Once you are happy with your query, save it. I tend to save it in a text file, because eBay’s query management is not very intuitive. The last time I did this exercise, in January, it was all about getting rid of Beatrix Potter, now it’s all about eliminating pound coins from the list, so I refresh my query three or four times a year, as trends change.
My 300 characters removes more than half of the items in the British Coins category, about 100,000 listings. That’s more than 300 per character, but it has taken many years to get it refined to that level of efficiency!
Stage 2: Seller exclusion.
Anyone who spends any time watching eBay will already know the sellers that they tend to skip through, and there is a facility to remove those sellers from your query, in addition to the exclusions settled on in Stage 1. Scroll down the left-hand side of the listings page, and you’ll see “More Refinements”. A tab in that section is marked Seller, and in that tab, there is an exclusion box. Select “Only show items from”, then “Specific sellers”, then choose “Exclude” from the drop-down.
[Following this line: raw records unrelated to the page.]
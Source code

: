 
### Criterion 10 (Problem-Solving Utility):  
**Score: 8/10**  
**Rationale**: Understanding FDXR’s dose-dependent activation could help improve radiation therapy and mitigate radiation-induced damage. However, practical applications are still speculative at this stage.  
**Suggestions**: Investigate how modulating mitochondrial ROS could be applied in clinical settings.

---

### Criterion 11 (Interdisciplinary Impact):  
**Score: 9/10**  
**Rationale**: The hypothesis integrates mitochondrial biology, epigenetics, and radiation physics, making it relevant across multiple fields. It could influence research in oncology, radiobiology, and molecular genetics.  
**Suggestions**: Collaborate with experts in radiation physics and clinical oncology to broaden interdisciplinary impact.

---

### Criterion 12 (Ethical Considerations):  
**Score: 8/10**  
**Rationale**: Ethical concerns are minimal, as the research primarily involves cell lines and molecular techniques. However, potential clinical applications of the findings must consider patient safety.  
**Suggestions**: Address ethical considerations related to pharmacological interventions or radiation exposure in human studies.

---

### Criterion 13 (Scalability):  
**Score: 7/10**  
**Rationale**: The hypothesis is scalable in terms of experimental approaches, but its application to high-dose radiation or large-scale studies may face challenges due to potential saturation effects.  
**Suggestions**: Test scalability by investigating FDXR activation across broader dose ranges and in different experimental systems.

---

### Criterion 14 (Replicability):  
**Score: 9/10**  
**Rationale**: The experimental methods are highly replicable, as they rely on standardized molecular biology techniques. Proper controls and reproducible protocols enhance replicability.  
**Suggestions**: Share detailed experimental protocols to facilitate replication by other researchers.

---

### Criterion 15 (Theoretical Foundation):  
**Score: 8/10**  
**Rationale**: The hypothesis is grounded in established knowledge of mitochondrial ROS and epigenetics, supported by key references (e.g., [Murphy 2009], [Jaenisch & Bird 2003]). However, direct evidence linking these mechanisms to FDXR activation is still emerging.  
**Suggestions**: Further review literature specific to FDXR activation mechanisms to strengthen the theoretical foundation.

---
The text box to the right is intended to contain a comma-separated list of sellers to exclude.
However, there is a bit of sloppy eBay programming in this form that needs a little workaround. You cannot add seller names to this list one at a time without breaking the query before long – it adds spurious commas and spaces all over the place and the database just can’t handle that, so I keep my “eBay blacklist” in a trusty text file, using the syntax:
Seller1,seller2,seller3
No spaces, a single comma between names, and no carriage returns. There’s 100 odd sellers on my list, but I’ve been building it for a while. To update the seller list, update it in the text file first, then copy and paste the entire list into that little text box in eBay, in one hit. Editing the contents of eBay's text box directly never ends well…
My seller list removes a further 40,000 items.
Finally, Stage 3, removing items that are too expensive. This bit is easy, there’s a little box on the left-hand side that for once, is quite self-explanatory. I change this every time I run the query, depending on my budget that day, and it usually reduces the list by a further 20,000 items or so.
If you made it to the end, congratulations, and I hope that’s helpful!